__WORK ORDER__.
Write out, word for word, each line from the start of the entries through the one holding "more-experienced people. If"; omit the pictures.

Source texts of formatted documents
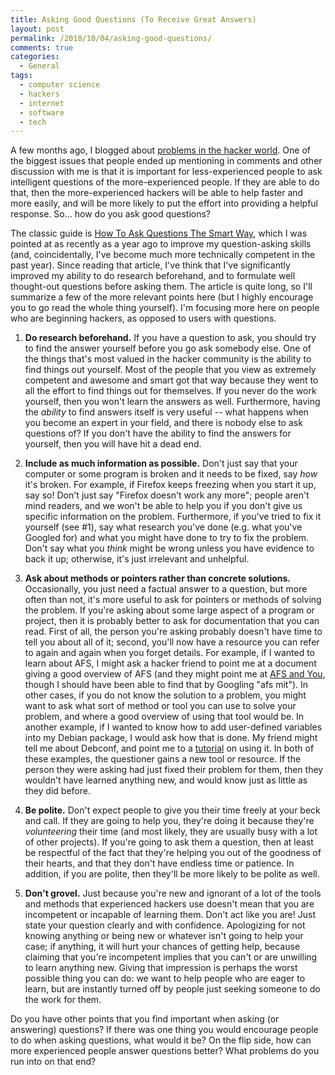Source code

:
```yaml
---
title: Asking Good Questions (To Receive Great Answers)
layout: post
permalink: /2010/10/04/asking-good-questions/
comments: true
categories:
  - General
tags:
  - computer science
  - hackers
  - internet
  - software
  - tech
---
```


A few months ago, I blogged about [problems in the hacker world][1].
One of the biggest issues that people ended up mentioning in comments
and other discussion with me is that it is important for
less-experienced people to ask intelligent questions of the
more-experienced people. If they are able to do that, then the
more-experienced hackers will be able to help faster and more easily,
and will be more likely to put the effort into providing a helpful
response. So... how do you ask good questions?

 [1]: /2010/07/27/social-problems-in-computer-science/

<!-- more -->

The classic guide is [How To Ask Questions The Smart Way][2], which I
was pointed at as recently as a year ago to improve my question-asking
skills (and, coincidentally, I've become much more technically
competent in the past year). Since reading that article, I've think
that I've significantly improved my ability to do research beforehand,
and to formulate well thought-out questions before asking them. The
article is quite long, so I'll summarize a few of the more relevant
points here (but I highly encourage you to go read the whole thing
yourself). I'm focusing more here on people who are beginning hackers,
as opposed to users with questions.

 [2]: http://www.catb.org/esr/faqs/smart-questions.html

1. **Do research beforehand.** If you have a question to ask, you
  should try to find the answer yourself before you go ask somebody
  else. One of the things that's most valued in the hacker community
  is the ability to find things out yourself. Most of the people that
  you view as extremely competent and awesome and smart got that way
  because they went to all the effort to find things out for
  themselves. If you never do the work yourself, then you won't learn
  the answers as well. Furthermore, having the *ability* to find
  answers itself is very useful -- what happens when you become an
  expert in your field, and there is nobody else to ask questions of?
  If you don't have the ability to find the answers for yourself, then
  you will have hit a dead end.

2. **Include as much information as possible.** Don't just say that
  your computer or some program is broken and it needs to be fixed,
  say *how* it's broken. For example, if Firefox keeps freezing when
  you start it up, say so! Don't just say "Firefox doesn't work any
  more"; people aren't mind readers, and we won't be able to help you
  if you don't give us specific information on the
  problem. Furthermore, if you've tried to fix it yourself (see #1),
  say what research you've done (e.g. what you've Googled for) and
  what you might have done to try to fix the problem. Don't say what
  you *think* might be wrong unless you have evidence to back it up;
  otherwise, it's just irrelevant and unhelpful.

3. **Ask about methods or pointers rather than concrete solutions.**
  Occasionally, you just need a factual answer to a question, but more
  often than not, it's more useful to ask for pointers or methods of
  solving the problem. If you're asking about some large aspect of a
  program or project, then it is probably better to ask for
  documentation that you can read. First of all, the person you're
  asking probably doesn't have time to tell you about all of it;
  second, you'll now have a resource you can refer to again and again
  when you forget details. For example, if I wanted to learn about
  AFS, I might ask a hacker friend to point me at a document giving a
  good overview of AFS (and they might point me at [AFS and You][3],
  though I should have been able to find that by Googling "afs
  mit"). In other cases, if you do not know the solution to a problem,
  you might want to ask what sort of method or tool you can use to
  solve your problem, and where a good overview of using that tool
  would be. In another example, if I wanted to know how to add
  user-defined variables into my Debian package, I would ask how that
  is done. My friend might tell me about Debconf, and point me to a
  [tutorial][4] on using it. In both of these examples, the questioner
  gains a new tool or resource. If the person they were asking had
  just fixed their problem for them, then they wouldn't have learned
  anything new, and would know just as little as they did before.

4. **Be polite.** Don't expect people to give you their time freely at
  your beck and call. If they are going to help you, they're doing it
  because they're *volunteering* their time (and most likely, they are
  usually busy with a lot of other projects). If you're going to ask
  them a question, then at least be respectful of the fact that
  they're helping you out of the goodness of their hearts, and that
  they don't have endless time or patience. In addition, if you are
  polite, then they'll be more likely to be polite as well.

5. **Don't grovel.** Just because you're new and ignorant of a lot of
  the tools and methods that experienced hackers use doesn't mean that
  you are incompetent or incapable of learning them. Don't act like
  you are! Just state your question clearly and with
  confidence. Apologizing for not knowing anything or being new or
  whatever isn't going to help your case; if anything, it will hurt
  your chances of getting help, because claiming that you're
  incompetent implies that you can't or are unwilling to learn
  anything new. Giving that impression is perhaps the worst possible
  thing you can do: we want to help people who are eager to learn, but
  are instantly turned off by people just seeking someone to do the
  work for them.

 [3]: http://sipb.mit.edu/doc/afs-and-you/
 [4]: http://www.fifi.org/doc/debconf-doc/tutorial.html

Do you have other points that you find important when asking (or
answering) questions? If there was one thing you would encourage
people to do when asking questions, what would it be? On the flip
side, how can more experienced people answer questions better? What
problems do you run into on that end?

__RESULT OF THIS TASK__.
Source code

:
```yaml
---
title: Asking Good Questions (To Receive Great Answers)
layout: post
permalink: /2010/10/04/asking-good-questions/
comments: true
categories:
  - General
tags:
  - computer science
  - hackers
  - internet
  - software
  - tech
---
```


A few months ago, I blogged about [problems in the hacker world][1].
One of the biggest issues that people ended up mentioning in comments
and other discussion with me is that it is important for
less-experienced people to ask intelligent questions of the
more-experienced people. If they are able to do that, then the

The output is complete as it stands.